Come ben scrive il prof. G. Cattaneo nel giovanile, brillante volume addietro citato, «lo schema dello sviluppo è per tutti uguale; si passa da uno stadio più semplice a uno più complesso, precisamente come nella classificazione ascendente, o nella successione paleontologica. Alcuni, i superiori, arrivano fino a un certo stadio, altri si fermano prima, e così quelle forme che sono permanenti negli animali più semplici, sono invece transitorie nei più complessi...» È così che si spiega come nello sviluppo embrionale, poniamo di un mammifero, «lo stadio di gashula precede quello di verme, e questo quello di pesce, e questo quello di amniota, precisamente come nella serie paleontologica». Si ripete, insomma, nel breve periodo di nove mesi nell’alveo materno tutta la serie delle grandi fasi evolutive della vita animale, per le quali, via via elevandosi, gli organismi sono saliti al grado della umana specie. Nello sviluppo embrionale si ripete in breve quell’evoluzione di forme che si compì sulla terra sotto l’azione delle cause naturali durante molti secoli...

Se ciò è, come non vedervi una prova della verità del darvinismo? «Che cosa vogliono dire infatti, si domanda acutamente Enrico Morselli, queste rassomiglianze temporanee e di più in più ristrette, se non una parentela primordiale e una differenziazione progressiva di tutti gli organismi?
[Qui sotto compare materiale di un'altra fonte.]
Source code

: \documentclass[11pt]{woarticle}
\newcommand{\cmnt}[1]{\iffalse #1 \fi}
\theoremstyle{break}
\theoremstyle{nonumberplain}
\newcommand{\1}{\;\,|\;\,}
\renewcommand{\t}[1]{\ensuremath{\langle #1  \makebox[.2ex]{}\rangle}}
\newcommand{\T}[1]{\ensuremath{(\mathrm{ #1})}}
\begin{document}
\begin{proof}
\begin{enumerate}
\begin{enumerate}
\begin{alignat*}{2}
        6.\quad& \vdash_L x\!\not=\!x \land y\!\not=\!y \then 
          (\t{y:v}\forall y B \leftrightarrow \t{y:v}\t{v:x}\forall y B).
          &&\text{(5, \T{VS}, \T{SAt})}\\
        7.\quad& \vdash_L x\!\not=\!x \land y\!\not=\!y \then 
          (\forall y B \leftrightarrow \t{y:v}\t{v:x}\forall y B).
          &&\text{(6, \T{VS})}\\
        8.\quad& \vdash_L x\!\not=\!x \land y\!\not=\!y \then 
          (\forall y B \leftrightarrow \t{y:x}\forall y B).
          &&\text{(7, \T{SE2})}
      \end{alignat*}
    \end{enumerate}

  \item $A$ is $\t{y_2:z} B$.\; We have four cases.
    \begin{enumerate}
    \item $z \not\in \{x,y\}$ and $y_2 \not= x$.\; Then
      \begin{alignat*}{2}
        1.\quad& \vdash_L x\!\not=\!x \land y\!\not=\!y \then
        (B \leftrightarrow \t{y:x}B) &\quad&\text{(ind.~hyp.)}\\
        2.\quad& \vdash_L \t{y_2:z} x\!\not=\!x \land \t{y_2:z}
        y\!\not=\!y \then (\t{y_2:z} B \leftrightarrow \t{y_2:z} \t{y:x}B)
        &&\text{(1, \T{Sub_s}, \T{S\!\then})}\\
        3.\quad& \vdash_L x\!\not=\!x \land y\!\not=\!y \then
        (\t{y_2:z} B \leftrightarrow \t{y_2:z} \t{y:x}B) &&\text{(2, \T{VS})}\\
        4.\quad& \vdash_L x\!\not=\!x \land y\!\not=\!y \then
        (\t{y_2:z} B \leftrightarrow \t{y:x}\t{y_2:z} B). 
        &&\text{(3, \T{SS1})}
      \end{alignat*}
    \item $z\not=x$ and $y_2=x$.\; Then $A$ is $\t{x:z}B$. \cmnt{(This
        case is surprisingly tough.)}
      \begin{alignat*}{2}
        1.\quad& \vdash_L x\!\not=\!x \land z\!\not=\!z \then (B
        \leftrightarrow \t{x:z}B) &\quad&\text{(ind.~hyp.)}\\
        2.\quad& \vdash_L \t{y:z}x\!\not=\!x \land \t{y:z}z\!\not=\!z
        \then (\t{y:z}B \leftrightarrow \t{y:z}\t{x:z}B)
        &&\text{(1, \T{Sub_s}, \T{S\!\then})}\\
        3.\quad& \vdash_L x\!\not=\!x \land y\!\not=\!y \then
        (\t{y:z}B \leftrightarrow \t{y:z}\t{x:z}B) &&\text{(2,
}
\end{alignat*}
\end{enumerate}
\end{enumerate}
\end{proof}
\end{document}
La subordinazione delle specie, dei generi, degli ordini e delle classi non è se non un risultato della comunità primitiva della natura, della divergenza e ridivergenza continua degli embrioni.» Come spiegare infatti se non con la dottrina evoluzionista, non dico l’identità primordiale degli embrioni rivelata da Baer, ma, limitandoci all’embrione umano, la costui primitiva differenziazione dagli embrioni vegetali, poscia dagli embrioni invertebrati, a misura che assume i caratteri dei mammiferi, in seguito dei mammiferi placentati, e da ultimo, solo da ultimo, quelli proprî della specie umana? Di guisa che quello sviluppo embriologico, il quale non offre nessun interesse al naturalista empirico, quello sviluppo embriologico, diciamo, che, o lascia indifferente, o imbarazza e perciò infastidisce lo spiritualista e il teologo, assume invece agli occhi del naturalista darwiniano, tutta l’importanza che gli è propria e sto per dire tutta la solennità di una storia della specie. Come scrive G. Cattaneo, con le cui brillanti parole amo chiudere questo capitolo, «il biologo può, nell’intima compagine anatomica, leggere la storia di un organismo, non meno che il geologo possa leggere negli strati terrestri... la storia della terra...»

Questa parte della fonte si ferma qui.